= What is expected =
Your task is to return all of the records exactly, minus any images.

(Saved data entries)
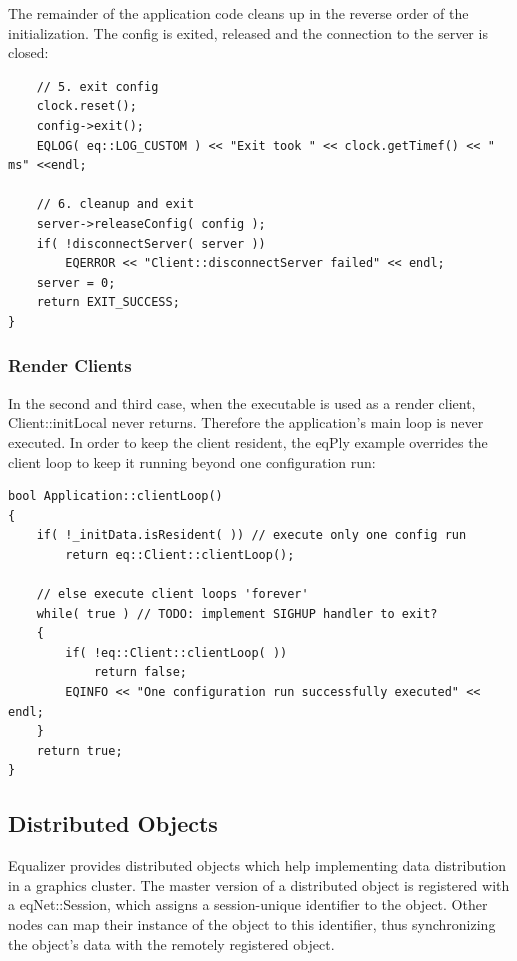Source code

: \documentclass[10pt,a4]{scrartcl}
\begin{document}
The remainder of the application code cleans up in the reverse order of
the initialization. The config is exited, released and the connection to
the server is closed:

{\footnotesize\begin{lstlisting}
    // 5. exit config
    clock.reset();
    config->exit();
    EQLOG( eq::LOG_CUSTOM ) << "Exit took " << clock.getTimef() << " ms" <<endl;

    // 6. cleanup and exit
    server->releaseConfig( config );
    if( !disconnectServer( server ))
        EQERROR << "Client::disconnectServer failed" << endl;
    server = 0;
    return EXIT_SUCCESS;
}
\end{lstlisting}}%

\subsubsection{Render Clients}

In the second and third case, when the executable is used as a render
client, \textsf{Client::initLocal} never returns. Therefore the
application's main loop is never executed. In order to keep the client
resident, the \textsf{eqPly} example overrides the client loop to keep
it running beyond one configuration run:

{\footnotesize\begin{lstlisting}
bool Application::clientLoop()
{
    if( !_initData.isResident( )) // execute only one config run
        return eq::Client::clientLoop();

    // else execute client loops 'forever'
    while( true ) // TODO: implement SIGHUP handler to exit?
    {
        if( !eq::Client::clientLoop( ))
            return false;
        EQINFO << "One configuration run successfully executed" << endl;
    }
    return true;
}
\end{lstlisting}}%


\subsection{Distributed Objects}

Equalizer provides distributed objects which help implementing data
distribution in a graphics cluster. The master version of a distributed
object is registered with a \textsf{eqNet::Session}, which assigns a
session-unique identifier to the object. Other nodes can map their
instance of the object to this identifier, thus synchronizing the
object's data with the remotely registered object.
\end{document}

= Answer to the exercise =
Source code

: \documentclass[10pt,a4]{scrartcl}
\begin{document}
The remainder of the application code cleans up in the reverse order of
the initialization. The config is exited, released and the connection to
the server is closed:

{\footnotesize\begin{lstlisting}
    // 5. exit config
    clock.reset();
    config->exit();
    EQLOG( eq::LOG_CUSTOM ) << "Exit took " << clock.getTimef() << " ms" <<endl;

    // 6. cleanup and exit
    server->releaseConfig( config );
    if( !disconnectServer( server ))
        EQERROR << "Client::disconnectServer failed" << endl;
    server = 0;
    return EXIT_SUCCESS;
}
\end{lstlisting}}%

\subsubsection{Render Clients}

In the second and third case, when the executable is used as a render
client, \textsf{Client::initLocal} never returns. Therefore the
application's main loop is never executed. In order to keep the client
resident, the \textsf{eqPly} example overrides the client loop to keep
it running beyond one configuration run:

{\footnotesize\begin{lstlisting}
bool Application::clientLoop()
{
    if( !_initData.isResident( )) // execute only one config run
        return eq::Client::clientLoop();

    // else execute client loops 'forever'
    while( true ) // TODO: implement SIGHUP handler to exit?
    {
        if( !eq::Client::clientLoop( ))
            return false;
        EQINFO << "One configuration run successfully executed" << endl;
    }
    return true;
}
\end{lstlisting}}%


\subsection{Distributed Objects}

Equalizer provides distributed objects which help implementing data
distribution in a graphics cluster. The master version of a distributed
object is registered with a \textsf{eqNet::Session}, which assigns a
session-unique identifier to the object. Other nodes can map their
instance of the object to this identifier, thus synchronizing the
object's data with the remotely registered object.
\end{document}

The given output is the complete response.